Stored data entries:

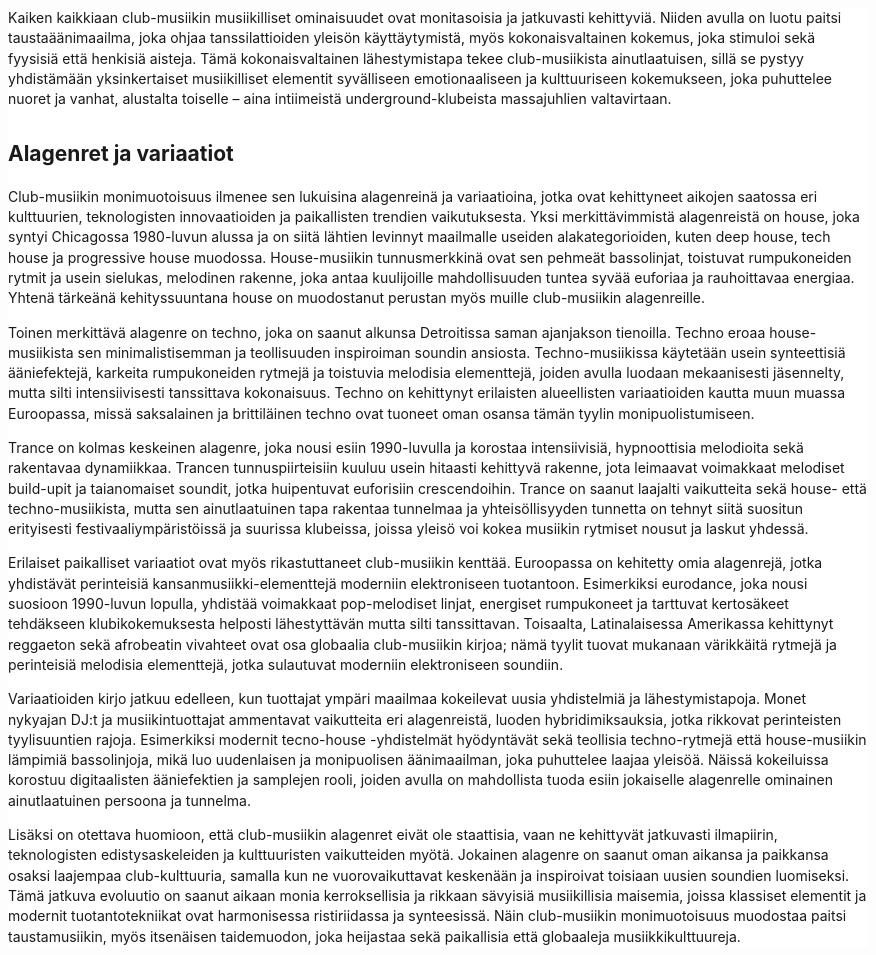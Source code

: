Kaiken kaikkiaan club-musiikin musiikilliset ominaisuudet ovat monitasoisia ja jatkuvasti kehittyviä. Niiden avulla on luotu paitsi taustaäänimaailma, joka ohjaa tanssilattioiden yleisön käyttäytymistä, myös kokonaisvaltainen kokemus, joka stimuloi sekä fyysisiä että henkisiä aisteja. Tämä kokonaisvaltainen lähestymistapa tekee club-musiikista ainutlaatuisen, sillä se pystyy yhdistämään yksinkertaiset musiikilliset elementit syvälliseen emotionaaliseen ja kulttuuriseen kokemukseen, joka puhuttelee nuoret ja vanhat, alustalta toiselle – aina intiimeistä underground-klubeista massajuhlien valtavirtaan.

## Alagenret ja variaatiot

Club-musiikin monimuotoisuus ilmenee sen lukuisina alagenreinä ja variaatioina, jotka ovat kehittyneet aikojen saatossa eri kulttuurien, teknologisten innovaatioiden ja paikallisten trendien vaikutuksesta. Yksi merkittävimmistä alagenreistä on house, joka syntyi Chicagossa 1980-luvun alussa ja on siitä lähtien levinnyt maailmalle useiden alakategorioiden, kuten deep house, tech house ja progressive house muodossa. House-musiikin tunnusmerkkinä ovat sen pehmeät bassolinjat, toistuvat rumpukoneiden rytmit ja usein sielukas, melodinen rakenne, joka antaa kuulijoille mahdollisuuden tuntea syvää euforiaa ja rauhoittavaa energiaa. Yhtenä tärkeänä kehityssuuntana house on muodostanut perustan myös muille club-musiikin alagenreille.

Toinen merkittävä alagenre on techno, joka on saanut alkunsa Detroitissa saman ajanjakson tienoilla. Techno eroaa house-musiikista sen minimalistisemman ja teollisuuden inspiroiman soundin ansiosta. Techno-musiikissa käytetään usein synteettisiä ääniefektejä, karkeita rumpukoneiden rytmejä ja toistuvia melodisia elementtejä, joiden avulla luodaan mekaanisesti jäsennelty, mutta silti intensiivisesti tanssittava kokonaisuus. Techno on kehittynyt erilaisten alueellisten variaatioiden kautta muun muassa Euroopassa, missä saksalainen ja brittiläinen techno ovat tuoneet oman osansa tämän tyylin monipuolistumiseen.

Trance on kolmas keskeinen alagenre, joka nousi esiin 1990-luvulla ja korostaa intensiivisiä, hypnoottisia melodioita sekä rakentavaa dynamiikkaa. Trancen tunnuspiirteisiin kuuluu usein hitaasti kehittyvä rakenne, jota leimaavat voimakkaat melodiset build-upit ja taianomaiset soundit, jotka huipentuvat euforisiin crescendoihin. Trance on saanut laajalti vaikutteita sekä house- että techno-musiikista, mutta sen ainutlaatuinen tapa rakentaa tunnelmaa ja yhteisöllisyyden tunnetta on tehnyt siitä suositun erityisesti festivaaliympäristöissä ja suurissa klubeissa, joissa yleisö voi kokea musiikin rytmiset nousut ja laskut yhdessä.

Erilaiset paikalliset variaatiot ovat myös rikastuttaneet club-musiikin kenttää. Euroopassa on kehitetty omia alagenrejä, jotka yhdistävät perinteisiä kansanmusiikki-elementtejä moderniin elektroniseen tuotantoon. Esimerkiksi eurodance, joka nousi suosioon 1990-luvun lopulla, yhdistää voimakkaat pop-melodiset linjat, energiset rumpukoneet ja tarttuvat kertosäkeet tehdäkseen klubikokemuksesta helposti lähestyttävän mutta silti tanssittavan. Toisaalta, Latinalaisessa Amerikassa kehittynyt reggaeton sekä afrobeatin vivahteet ovat osa globaalia club-musiikin kirjoa; nämä tyylit tuovat mukanaan värikkäitä rytmejä ja perinteisiä melodisia elementtejä, jotka sulautuvat moderniin elektroniseen soundiin.

Variaatioiden kirjo jatkuu edelleen, kun tuottajat ympäri maailmaa kokeilevat uusia yhdistelmiä ja lähestymistapoja. Monet nykyajan DJ:t ja musiikintuottajat ammentavat vaikutteita eri alagenreistä, luoden hybridimiksauksia, jotka rikkovat perinteisten tyylisuuntien rajoja. Esimerkiksi modernit tecno-house -yhdistelmät hyödyntävät sekä teollisia techno-rytmejä että house-musiikin lämpimiä bassolinjoja, mikä luo uudenlaisen ja monipuolisen äänimaailman, joka puhuttelee laajaa yleisöä. Näissä kokeiluissa korostuu digitaalisten ääniefektien ja samplejen rooli, joiden avulla on mahdollista tuoda esiin jokaiselle alagenrelle ominainen ainutlaatuinen persoona ja tunnelma.

Lisäksi on otettava huomioon, että club-musiikin alagenret eivät ole staattisia, vaan ne kehittyvät jatkuvasti ilmapiirin, teknologisten edistysaskeleiden ja kulttuuristen vaikutteiden myötä. Jokainen alagenre on saanut oman aikansa ja paikkansa osaksi laajempaa club-kulttuuria, samalla kun ne vuorovaikuttavat keskenään ja inspiroivat toisiaan uusien soundien luomiseksi. Tämä jatkuva evoluutio on saanut aikaan monia kerroksellisia ja rikkaan sävyisiä musiikillisia maisemia, joissa klassiset elementit ja modernit tuotantotekniikat ovat harmonisessa ristiriidassa ja synteesissä. Näin club-musiikin monimuotoisuus muodostaa paitsi taustamusiikin, myös itsenäisen taidemuodon, joka heijastaa sekä paikallisia että globaaleja musiikkikulttuureja.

▶ [ACTIVITY]: The answer should consist of all lines from the records above that hold the word "techno".

▶ [RESPONSE AREA]:
Toinen merkittävä alagenre on techno, joka on saanut alkunsa Detroitissa saman ajanjakson tienoilla. Techno eroaa house-musiikista sen minimalistisemman ja teollisuuden inspiroiman soundin ansiosta. Techno-musiikissa käytetään usein synteettisiä ääniefektejä, karkeita rumpukoneiden rytmejä ja toistuvia melodisia elementtejä, joiden avulla luodaan mekaanisesti jäsennelty, mutta silti intensiivisesti tanssittava kokonaisuus. Techno on kehittynyt erilaisten alueellisten variaatioiden kautta muun muassa Euroopassa, missä saksalainen ja brittiläinen techno ovat tuoneet oman osansa tämän tyylin monipuolistumiseen.
Trance on kolmas keskeinen alagenre, joka nousi esiin 1990-luvulla ja korostaa intensiivisiä, hypnoottisia melodioita sekä rakentavaa dynamiikkaa. Trancen tunnuspiirteisiin kuuluu usein hitaasti kehittyvä rakenne, jota leimaavat voimakkaat melodiset build-upit ja taianomaiset soundit, jotka huipentuvat euforisiin crescendoihin. Trance on saanut laajalti vaikutteita sekä house- että techno-musiikista, mutta sen ainutlaatuinen tapa rakentaa tunnelmaa ja yhteisöllisyyden tunnetta on tehnyt siitä suositun erityisesti festivaaliympäristöissä ja suurissa klubeissa, joissa yleisö voi kokea musiikin rytmiset nousut ja laskut yhdessä.
Variaatioiden kirjo jatkuu edelleen, kun tuottajat ympäri maailmaa kokeilevat uusia yhdistelmiä ja lähestymistapoja. Monet nykyajan DJ:t ja musiikintuottajat ammentavat vaikutteita eri alagenreistä, luoden hybridimiksauksia, jotka rikkovat perinteisten tyylisuuntien rajoja. Esimerkiksi modernit tecno-house -yhdistelmät hyödyntävät sekä teollisia techno-rytmejä että house-musiikin lämpimiä bassolinjoja, mikä luo uudenlaisen ja monipuolisen äänimaailman, joka puhuttelee laajaa yleisöä. Näissä kokeiluissa korostuu digitaalisten ääniefektien ja samplejen rooli, joiden avulla on mahdollista tuoda esiin jokaiselle alagenrelle ominainen ainutlaatuinen persoona ja tunnelma.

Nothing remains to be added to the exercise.